De même que le Parthénon, il était encore debout il y a deux cents ans, mais il fut rasé pendant l'occupation turque, et toutes les pierres en furent employées dans la construction du grand bastion qui couvrait le front de l'Acropole et fermait l'escalier montant aux Propylées.
Il fut remis au jour et reconstruit presque sans qu'il y manquât une pierre, par deux architectes allemands, sous le règne d'Othon, et il se voit, à peu près tel que Pausanias l'a décrit, à l'endroit même d'où Égée guettait Thésée, à son retour de Crète.
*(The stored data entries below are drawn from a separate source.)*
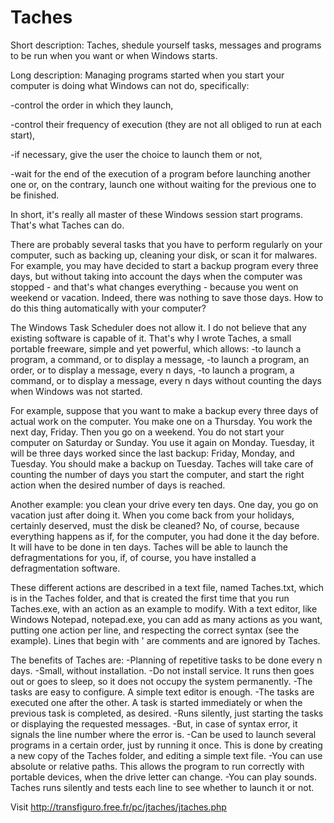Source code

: # Taches
Short description:
Taches, shedule yourself tasks, messages and programs to be run when you want or when Windows starts.

Long description:
Managing programs started when you start your computer is doing what Windows can not do, specifically:

-control the order in which they launch,

-control their frequency of execution (they are not all obliged to run at each start),

-if necessary, give the user the choice to launch them or not,

-wait for the end of the execution of a program before launching another one or, on the contrary, launch one without waiting for the previous one to be finished.

In short, it's really all master of these Windows session start programs. That's what Taches can do.

There are probably several tasks that you have to perform regularly on your computer, such as backing up, cleaning your disk, or scan it for malwares. For example, you may have decided to start a backup program every three days, but without taking into account the days when the computer was stopped - and that's what changes everything - because you went on weekend or vacation. Indeed, there was nothing to save those days. How to do this thing automatically with your computer?

The Windows Task Scheduler does not allow it. I do not believe that any existing software is capable of it. That's why I wrote Taches, a small portable freeware, simple and yet powerful, which allows:
-to launch a program, a command, or to display a message,
-to launch a program, an order, or to display a message, every n days,
-to launch a program, a command, or to display a message, every n days without counting the days when Windows was not started.

For example, suppose that you want to make a backup every three days of actual work on the computer. You make one on a Thursday. You work the next day, Friday. Then you go on a weekend. You do not start your computer on Saturday or Sunday. You use it again on Monday. Tuesday, it will be three days worked since the last backup: Friday, Monday, and Tuesday. You should make a backup on Tuesday. Taches will take care of counting the number of days you start the computer, and start the right action when the desired number of days is reached.

Another example: you clean your drive every ten days. One day, you go on vacation just after doing it. When you come back from your holidays, certainly deserved, must the disk be cleaned? No, of course, because everything happens as if, for the computer, you had done it the day before. It will have to be done in ten days. Taches will be able to launch the defragmentations for you, if, of course, you have installed a defragmentation software.

These different actions are described in a text file, named Taches.txt, which is in the Taches folder, and that is created the first time that you run Taches.exe, with an action as an example to modify. With a text editor, like Windows Notepad, notepad.exe, you can add as many actions as you want, putting one action per line, and respecting the correct syntax (see the example). Lines that begin with ' are comments and are ignored by Taches.

The benefits of Taches are:
-Planning of repetitive tasks to be done every n days.
-Small, without installation.
-Do not install service. It runs then goes out or goes to sleep, so it does not occupy the system permanently.
-The tasks are easy to configure. A simple text editor is enough.
-The tasks are executed one after the other. A task is started immediately or when the previous task is completed, as desired.
-Runs silently, just starting the tasks or displaying the requested messages.
-But, in case of syntax error, it signals the line number where the error is.
-Can be used to launch several programs in a certain order, just by running it once. This is done by creating a new copy of the Taches folder, and editing a simple text file.
-You can use absolute or relative paths. This allows the program to run correctly with portable devices, when the drive letter can change.
-You can play sounds.
Taches runs silently and tests each line to see whether to launch it or not.

Visit http://transfiguro.free.fr/pc/jtaches/jtaches.php
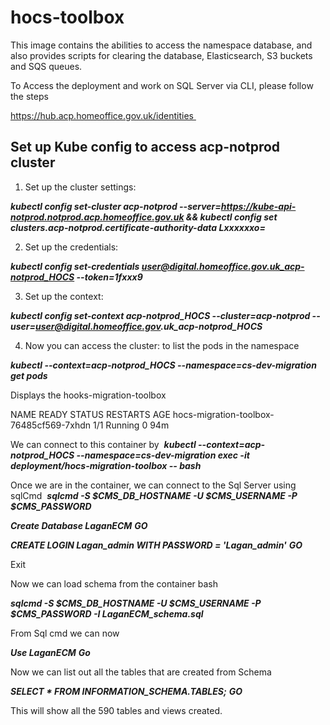 # hocs-toolbox

This image contains the abilities to access the namespace database, and also provides scripts for clearing the database, Elasticsearch, S3 buckets and SQS queues.

To Access the deployment and work on SQL Server via CLI, please follow the steps


https://hub.acp.homeoffice.gov.uk/identities 

## Set up Kube config to access acp-notprod cluster
1. Set up the cluster settings:

**_kubectl config set-cluster acp-notprod --server=https://kube-api-notprod.notprod.acp.homeoffice.gov.uk && kubectl config set clusters.acp-notprod.certificate-authority-data Lxxxxxxo=_**

2. Set up the credentials:

**_kubectl config set-credentials user@digital.homeoffice.gov.uk_acp-notprod_HOCS --token=1fxxx9_**

3. Set up the context:

**_kubectl config set-context acp-notprod_HOCS --cluster=acp-notprod --user=user@digital.homeoffice.gov.uk_acp-notprod_HOCS_**

4. Now you can access the cluster: to list the pods in the namespace

**_kubectl --context=acp-notprod_HOCS --namespace=cs-dev-migration get pods_**

Displays the hooks-migration-toolbox

NAME                                      READY   STATUS    RESTARTS   AGE
hocs-migration-toolbox-76485cf569-7xhdn   1/1     Running   0          94m

We can connect to this container by 
  **_kubectl --context=acp-notprod_HOCS --namespace=cs-dev-migration exec -it deployment/hocs-migration-toolbox -- bash_**

Once we are in the container, we can connect to the Sql Server using sqlCmd 
  **_sqlcmd -S $CMS_DB_HOSTNAME -U $CMS_USERNAME -P $CMS_PASSWORD_**

**_Create Database LaganECM_**
**_GO_**

**_CREATE LOGIN Lagan_admin WITH PASSWORD = 'Lagan_admin'_**
**_GO_**

Exit 

Now we can load schema from the container bash

**_sqlcmd -S $CMS_DB_HOSTNAME -U $CMS_USERNAME -P $CMS_PASSWORD -I LaganECM_schema.sql_**

From Sql cmd we can now 

**_Use LaganECM_**
**_Go_**

Now we can list out all the tables that are created from Schema

**_SELECT * FROM INFORMATION_SCHEMA.TABLES;_**
**_GO_**

This will show all the 590 tables and views created.
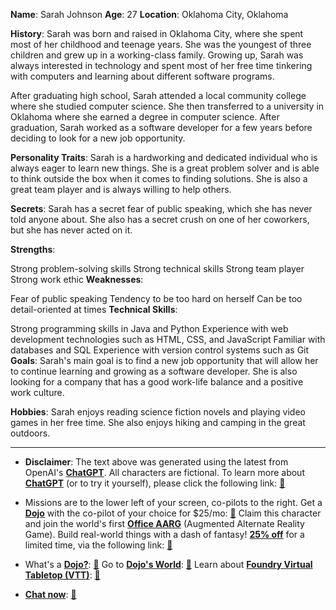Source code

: **Name**: Sarah Johnson
**Age**: 27
**Location**: Oklahoma City, Oklahoma

**History**:
Sarah was born and raised in Oklahoma City, where she spent most of her childhood and teenage years. She was the youngest of three children and grew up in a working-class family. Growing up, Sarah was always interested in technology and spent most of her free time tinkering with computers and learning about different software programs.

After graduating high school, Sarah attended a local community college where she studied computer science. She then transferred to a university in Oklahoma where she earned a degree in computer science. After graduation, Sarah worked as a software developer for a few years before deciding to look for a new job opportunity.

**Personality Traits**:
Sarah is a hardworking and dedicated individual who is always eager to learn new things. She is a great problem solver and is able to think outside the box when it comes to finding solutions. She is also a great team player and is always willing to help others.

**Secrets**:
Sarah has a secret fear of public speaking, which she has never told anyone about. She also has a secret crush on one of her coworkers, but she has never acted on it.

**Strengths**:

Strong problem-solving skills
Strong technical skills
Strong team player
Strong work ethic
**Weaknesses**:

Fear of public speaking
Tendency to be too hard on herself
Can be too detail-oriented at times
**Technical Skills**:

Strong programming skills in Java and Python
Experience with web development technologies such as HTML, CSS, and JavaScript
Familiar with databases and SQL
Experience with version control systems such as Git
**Goals**:
Sarah's main goal is to find a new job opportunity that will allow her to continue learning and growing as a software developer. She is also looking for a company that has a good work-life balance and a positive work culture.

**Hobbies**:
Sarah enjoys reading science fiction novels and playing video games in her free time. She also enjoys hiking and camping in the great outdoors.
 

---
* **Disclaimer**: The text above was generated using the latest from OpenAI's [**ChatGPT**](https://openai.com/blog/chatgpt/).  All characters are fictional.  To learn more about [**ChatGPT**](https://openai.com/blog/chatgpt/) (or to try it yourself), please click the following link: [:closed_book:](https://openai.com/blog/chatgpt/)

* Missions are to the lower left of your screen, co-pilots to the right. Get a [**Dojo**](https://workmates.live/marketplace) with the co-pilot of your choice for $25/mo: [:green_book:](https://workmates.live/marketplace) Claim this character and join the world's first [**Office AARG**](https://dojos.world) (Augmented Alternate Reality Game). Build real-world things with a dash of fantasy! [**25% off**](https://blog.workmates.live/deal-on-a-dojo) for a limited time, via the following link: [:green_book:](https://blog.workmates.live/deal-on-a-dojo) 

* What's a [**Dojo?**](https://workdojos.com): [:blue_book:](https://workdojos.com)  Go to [**Dojo's World**](https://dojos.world): [:blue_book:](https://dojos.world)  Learn about [**Foundry Virtual Tabletop (VTT)**](https://foundryvtt.com): [:closed_book:](https://foundryvtt.com/)

* [**Chat now**](https://chat.workmates.live/channel/support): [:ledger:](https://chat.workmates.live/channel/support)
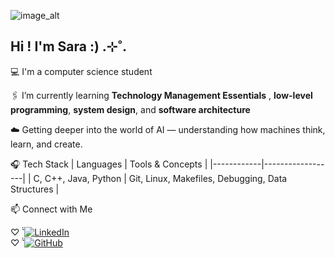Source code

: ![image_alt]([https://github.com/Oy5tz/Oy5tz/blob/b1342a7e0e5c527477d5c23f4cde368af8cb720e/Banner-image.jpg](https://github.com/Oy5tz/Oy5tz/blob/bfd1a34461ec0d80c32c5806c681c6fdc0a0c988/Saras_GITHUB.jpg))
## Hi ! I'm Sara :) .⊹˚.

💻 I'm a computer science student  

🖇️ I’m currently learning **Technology Management Essentials** , **low-level programming**, **system design**, and **software architecture**  

☁️ Getting deeper into the world of AI — understanding how machines think, learn, and create.  

🎧 Tech Stack
| Languages | Tools & Concepts |
|------------|------------------|
| C, C++, Java, Python | Git, Linux, Makefiles, Debugging, Data Structures |  

 📫 Connect with Me  

 
♡ ̆̈      [![LinkedIn](https://img.shields.io/badge/LinkedIn-blue?logo=linkedin&logoColor=white)](www.linkedin.com/in/sara-jaber-800a12264)  
♡ ̆̈   [![GitHub](https://img.shields.io/badge/GitHub-black?logo=github&logoColor=white)](https://github.com/Oy5tz)

<!--
[![Anurag's GitHub stats](https://github-readme-stats.vercel.app/api?username=Oy5tz)](https://github.com/anuraghazra/github-readme-stats)

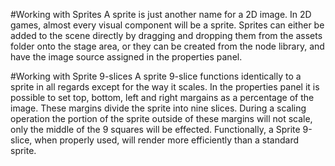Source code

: #Working with Sprites
A sprite is just another name for a 2D image.  In 2D games, almost every visual component will be a sprite.  Sprites can either be added to the scene directly by dragging and dropping them from the assets folder onto the stage area, or they can be created from the node library, and have the image source assigned in the properties panel.


#Working with Sprite 9-slices
A sprite 9-slice functions identically to a sprite in all regards except for the way it scales.  In the properties panel it is possible to set top, bottom, left and right margains as a percentage of the image.  These margins divide the sprite into nine slices.  During a scaling operation the portion of the sprite outside of these margins will not scale, only the middle of the 9 squares will be effected.  Functionally, a Sprite 9-slice, when properly used, will render more efficiently than a standard sprite.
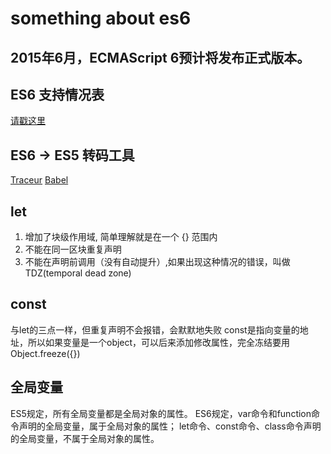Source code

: # something about es6

## 2015年6月，ECMAScript 6预计将发布正式版本。

## ES6 支持情况表
[请戳这里](http://kangax.github.io/compat-table/es6/)

## ES6 -> ES5 转码工具
[Traceur](https://github.com/google/traceur-compiler/wiki/Getting-Started)
[Babel](https://babeljs.io/)

## let
1. 增加了块级作用域, 简单理解就是在一个 {} 范围内
2. 不能在同一区块重复声明
3. 不能在声明前调用（没有自动提升）,如果出现这种情况的错误，叫做 TDZ(temporal dead zone)

## const
与let的三点一样，但重复声明不会报错，会默默地失败
const是指向变量的地址，所以如果变量是一个object，可以后来添加修改属性，完全冻结要用
Object.freeze({})

## 全局变量
ES5规定，所有全局变量都是全局对象的属性。
ES6规定，var命令和function命令声明的全局变量，属于全局对象的属性；
let命令、const命令、class命令声明的全局变量，不属于全局对象的属性。

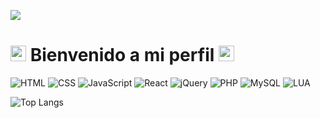 ![](https://komarev.com/ghpvc/?username=jiimmyy1)

# <img src="https://www.nicepng.com/png/full/204-2047580_books-emoji-png-clip-free-library-emojis-de.png" width="25px"> Bienvenido a mi perfil <img src="https://www.nicepng.com/png/full/204-2047580_books-emoji-png-clip-free-library-emojis-de.png" width="25px">

![HTML](https://img.shields.io/badge/-HTML-E34F26?style=flat&logo=html5&logoColor=white)
![CSS](https://img.shields.io/badge/-CSS-1572B6?style=flat&logo=css3)
![JavaScript](https://img.shields.io/badge/-JavaScript-yellow?style=flat&logo=javascript&logoColor=white)
![React](https://img.shields.io/badge/-React-61DBFB?style=flat&logo=react&logoColor=FFF)
![jQuery](https://img.shields.io/badge/-jQuery-b5b51f?style=flat&logo=jquery&logoColor=white)
![PHP](https://img.shields.io/badge/-PHP-787cb4?style=flat&logo=php&logoColor=white)
![MySQL](https://img.shields.io/badge/-MySQL-004d61?style=flat&logo=mysql&logoColor=white)
![LUA](https://img.shields.io/badge/-Lua-blue?style=flat&logo=lua)

<p>

![Top Langs](https://github-readme-stats.vercel.app/api/top-langs/?username=jiimmyy1&layout=compact)

</p>
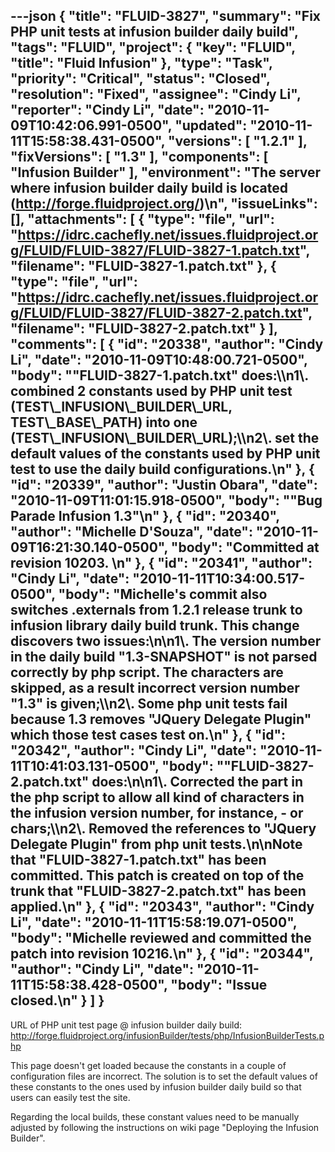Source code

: ---json
{
  "title": "FLUID-3827",
  "summary": "Fix PHP unit tests at infusion builder daily build",
  "tags": "FLUID",
  "project": {
    "key": "FLUID",
    "title": "Fluid Infusion"
  },
  "type": "Task",
  "priority": "Critical",
  "status": "Closed",
  "resolution": "Fixed",
  "assignee": "Cindy Li",
  "reporter": "Cindy Li",
  "date": "2010-11-09T10:42:06.991-0500",
  "updated": "2010-11-11T15:58:38.431-0500",
  "versions": [
    "1.2.1"
  ],
  "fixVersions": [
    "1.3"
  ],
  "components": [
    "Infusion Builder"
  ],
  "environment": "The server where infusion builder daily build is located (<http://forge.fluidproject.org/>)\n",
  "issueLinks": [],
  "attachments": [
    {
      "type": "file",
      "url": "https://idrc.cachefly.net/issues.fluidproject.org/FLUID/FLUID-3827/FLUID-3827-1.patch.txt",
      "filename": "FLUID-3827-1.patch.txt"
    },
    {
      "type": "file",
      "url": "https://idrc.cachefly.net/issues.fluidproject.org/FLUID/FLUID-3827/FLUID-3827-2.patch.txt",
      "filename": "FLUID-3827-2.patch.txt"
    }
  ],
  "comments": [
    {
      "id": "20338",
      "author": "Cindy Li",
      "date": "2010-11-09T10:48:00.721-0500",
      "body": "\"FLUID-3827-1.patch.txt\" does:\\\n1\\. combined 2 constants used by PHP unit test (TEST\\_INFUSION\\_BUILDER\\_URL, TEST\\_BASE\\_PATH) into one (TEST\\_INFUSION\\_BUILDER\\_URL);\\\n2\\. set the default values of the constants used by PHP unit test to use the daily build configurations.\n"
    },
    {
      "id": "20339",
      "author": "Justin Obara",
      "date": "2010-11-09T11:01:15.918-0500",
      "body": "\"Bug Parade Infusion 1.3\"\n"
    },
    {
      "id": "20340",
      "author": "Michelle D'Souza",
      "date": "2010-11-09T16:21:30.140-0500",
      "body": "Committed at revision 10203.&#x20;\n"
    },
    {
      "id": "20341",
      "author": "Cindy Li",
      "date": "2010-11-11T10:34:00.517-0500",
      "body": "Michelle's commit also switches .externals from 1.2.1 release trunk to infusion library daily build trunk. This change discovers two issues:\n\n1\\. The version number in the daily build \"1.3-SNAPSHOT\" is not parsed correctly by php script. The characters are skipped, as a result incorrect version number \"1.3\" is given;\\\n2\\. Some php unit tests fail because 1.3 removes \"JQuery Delegate Plugin\" which those test cases test on.\n"
    },
    {
      "id": "20342",
      "author": "Cindy Li",
      "date": "2010-11-11T10:41:03.131-0500",
      "body": "\"FLUID-3827-2.patch.txt\" does:\n\n1\\. Corrected the part in the php script to allow all kind of characters in the infusion version number, for instance, - or chars;\\\n2\\. Removed the references to \"JQuery Delegate Plugin\" from php unit tests.\n\nNote that \"FLUID-3827-1.patch.txt\" has been committed. This patch is created on top of the trunk that \"FLUID-3827-2.patch.txt\" has been applied.\n"
    },
    {
      "id": "20343",
      "author": "Cindy Li",
      "date": "2010-11-11T15:58:19.071-0500",
      "body": "Michelle reviewed and committed the patch into revision 10216.\n"
    },
    {
      "id": "20344",
      "author": "Cindy Li",
      "date": "2010-11-11T15:58:38.428-0500",
      "body": "Issue closed.\n"
    }
  ]
}
---
URL of PHP unit test page @ infusion builder daily build:\
<http://forge.fluidproject.org/infusionBuilder/tests/php/InfusionBuilderTests.php>

This page doesn't get loaded because the constants in a couple of configuration files are incorrect. The solution is to set the default values of these constants to the ones used by infusion builder daily build so that users can easily test the site.&#x20;

Regarding the local builds, these constant values need to be manually adjusted by following the instructions on wiki page "Deploying  the Infusion Builder".

        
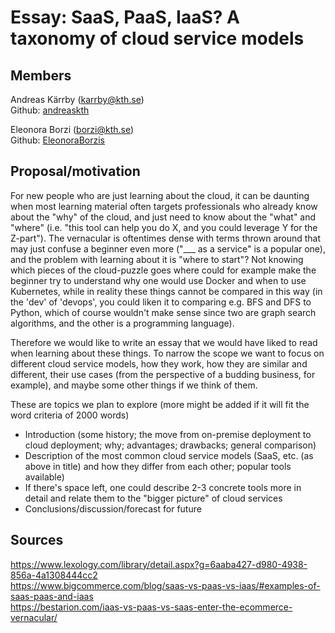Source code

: # Essay: SaaS, PaaS, IaaS? A taxonomy of cloud service models

## Members

Andreas Kärrby (karrby@kth.se)  
Github: [andreaskth](https://github.com/andreaskth)

Eleonora Borzi (borzi@kth.se)  
Github: [EleonoraBorzis](https://github.com/EleonoraBorzis)

## Proposal/motivation

For new people who are just learning about the cloud, it can be daunting when most learning material often targets professionals who already know about the "why" of the cloud, and just need to know about the "what" and "where" (i.e. "this tool can help you do X, and you could leverage Y for the Z-part"). The vernacular is oftentimes dense with terms thrown around that may just confuse a beginner even more ("___ as a service" is a popular one), and the problem with learning about it is "where to start"? Not knowing which pieces of the cloud-puzzle goes where could for example make the beginner try to understand why one would use Docker and when to use Kubernetes, while in reality these things cannot be compared in this way (in the 'dev' of 'devops', you could liken it to comparing e.g. BFS and DFS to Python, which of course wouldn't make sense since two are graph search algorithms, and the other is a programming language).

Therefore we would like to write an essay that we would have liked to read when learning about these things. To narrow the scope we want to focus on different cloud service models, how they work, how they are similar and different, their use cases (from the perspective of a budding business, for example), and maybe some other things if we think of them.

These are topics we plan to explore (more might be added if it will fit the word criteria of 2000 words)

- Introduction (some history; the move from on-premise deployment to cloud deployment; why; advantages; drawbacks; general comparison)
- Description of the most common cloud service models (SaaS, etc. (as above in title) and how they differ from each other; popular tools available)
- If there's space left, one could describe 2-3 concrete tools more in detail and relate them to the "bigger picture" of cloud services
- Conclusions/discussion/forecast for future

## Sources
https://www.lexology.com/library/detail.aspx?g=6aaba427-d980-4938-856a-4a1308444cc2  
https://www.bigcommerce.com/blog/saas-vs-paas-vs-iaas/#examples-of-saas-paas-and-iaas  
https://bestarion.com/iaas-vs-paas-vs-saas-enter-the-ecommerce-vernacular/   
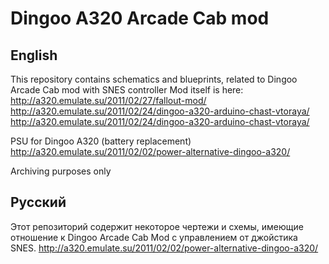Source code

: 
# Dingoo A320 Arcade Cab mod

## English
This repository contains schematics and blueprints, related to Dingoo Arcade Cab mod with SNES controller
Mod itself is here:
http://a320.emulate.su/2011/02/27/fallout-mod/
http://a320.emulate.su/2011/02/24/dingoo-a320-arduino-chast-vtoraya/
http://a320.emulate.su/2011/02/24/dingoo-a320-arduino-chast-vtoraya/

PSU for Dingoo A320 (battery replacement)
http://a320.emulate.su/2011/02/02/power-alternative-dingoo-a320/

Archiving purposes only

## Русский
Этот репозиторий содержит некоторое чертежи и схемы, имеющие отношение к Dingoo Arcade Cab Mod с управлением от джойстика SNES.
http://a320.emulate.su/2011/02/02/power-alternative-dingoo-a320/
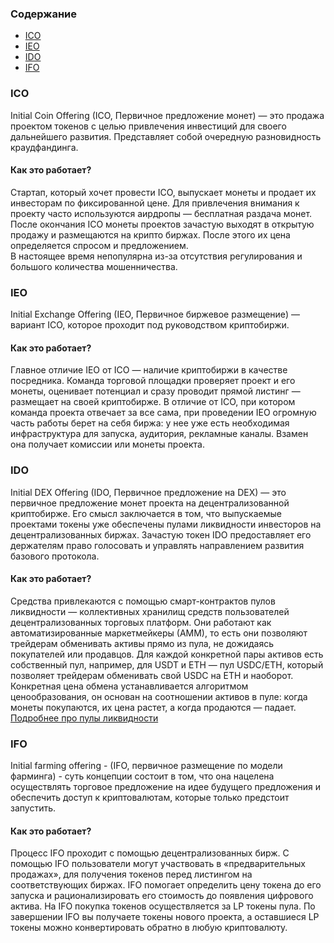 ### Содержание
- [ICO](#ICO)
- [IEO](#IEO)
- [IDO](#IDO)
- [IFO](#IFO)
 
### ICO
Initial Coin Offering (ICO, Первичное предложение монет) — это продажа проектом токенов с целью привлечения инвестиций для своего дальнейшего развития. Представляет собой очередную разновидность краудфандинга.
 
#### Как это работает?
Стартап, который хочет провести ICO, выпускает монеты и продает их инвесторам по фиксированной цене. Для привлечения внимания к проекту часто используются аирдропы — бесплатная раздача монет. После окончания ICO монеты проектов зачастую выходят в открытую продажу и размещаются на крипто биржах. После этого их цена определяется спросом и предложением.
<br />
В настоящее время непопулярна из-за отсутствия регулирования и большого количества мошенничества.
 

### IEO
Initial Exchange Offering (IEO, Первичное биржевое размещение) — вариант ICO, которое проходит под руководством криптобиржи.
 
#### Как это работает?
Главное отличие IEO от ICO — наличие криптобиржи в качестве посредника. Команда торговой площадки проверяет проект и его монеты, оценивает потенциал и сразу проводит прямой листинг — размещает на своей криптобирже. В отличие от ICO, при котором команда проекта отвечает за все сама, при проведении IEO огромную часть работы берет на себя биржа: у нее уже есть необходимая инфраструктура для запуска, аудитория, рекламные каналы. Взамен она получает комиссии или монеты проекта.
 

### IDO
Initial DEX Offering (IDO, Первичное предложение на DEX) — это первичное предложение монет проекта на децентрализованной криптобирже.   Его смысл заключается в том, что выпускаемые проектами токены уже обеспечены пулами ликвидности инвесторов на децентрализованных биржах. Зачастую токен IDO предоставляет его держателям право голосовать и управлять направлением развития базового протокола.
 
#### Как это работает?
Средства привлекаются с помощью смарт-контрактов пулов ликвидности — коллективных хранилищ средств пользователей децентрализованных торговых платформ. Они работают как автоматизированные маркетмейкеры (АММ), то есть они позволяют трейдерам обменивать активы прямо из пула, не дожидаясь покупателей или продавцов. Для каждой конкретной пары активов есть собственный пул, например, для USDT и ЕТН — пул USDC/ETH, который позволяет трейдерам обменивать свой USDC на ETH и наоборот.
Конкретная цена обмена устанавливается  алгоритмом ценообразования, он основан на соотношении активов в пуле: когда монеты покупаются, их цена растет, а когда продаются — падает. 
[Подробнее про пулы ликвидности](../../terms#%D0%BF%D1%83%D0%BB%D1%8B-%D0%BB%D0%B8%D0%BA%D0%B2%D0%B8%D0%B4%D0%BD%D0%BE%D1%81%D1%82%D0%B8) 

### IFO
Initial farming offering - (IFO, первичное размещение по модели фарминга) - суть концепции состоит в том, что она нацелена осуществлять торговое предложение на идее будущего предложения и обеспечить доступ к криптовалютам, которые только предстоит запустить.  

#### Как это работает?
Процесс IFO проходит с помощью децентрализованных бирж. С помощью IFO пользователи могут участвовать в «предварительных продажах», для получения токенов перед листингом на соответствующих биржах. IFO помогает определить цену токена до его запуска и рационализировать его стоимость до появления цифрового актива. На IFO покупка токенов осуществляется за LP токены пула. По завершении IFO вы получаете токены нового проекта, а оставшиеся LP токены можно конвертировать обратно в любую криптовалюту.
Au loin, c'est Salamine, c'est Égine, puis plus loin encore, au-delà des collines empourprées, c'est Marathon.
Si la statue de Mélos est vraiment la Victoire sans ailes, son sanctuaire n'était pas indigne d'elle.
Le livre de M. Stillman contient d'autres essais intéressants sur la merveilleuse connaissance topographique d'Ithaque qui se remarque dans l'Odyssée.
Les discussions de ce genre sont toujours attrayantes, tant qu'on s'abstient de représenter Homère comme un homme de lettre ordinaire, mais l'article sur la statue de Milo est de beaucoup le plus important et le plus agréable.
Certains regretteront sans doute que l'ancienne dénomination ne coure le danger de disparaître, et continueront d'adorer l'imposante divinité comme Vénus et non comme Victoire, mais il en est d'autres qui seront heureux de voir en elle l'image et l'idéal de cet enthousiasme spirituel auquel Athènes dut sa liberté, et sans lequel la liberté ne peut être conquise.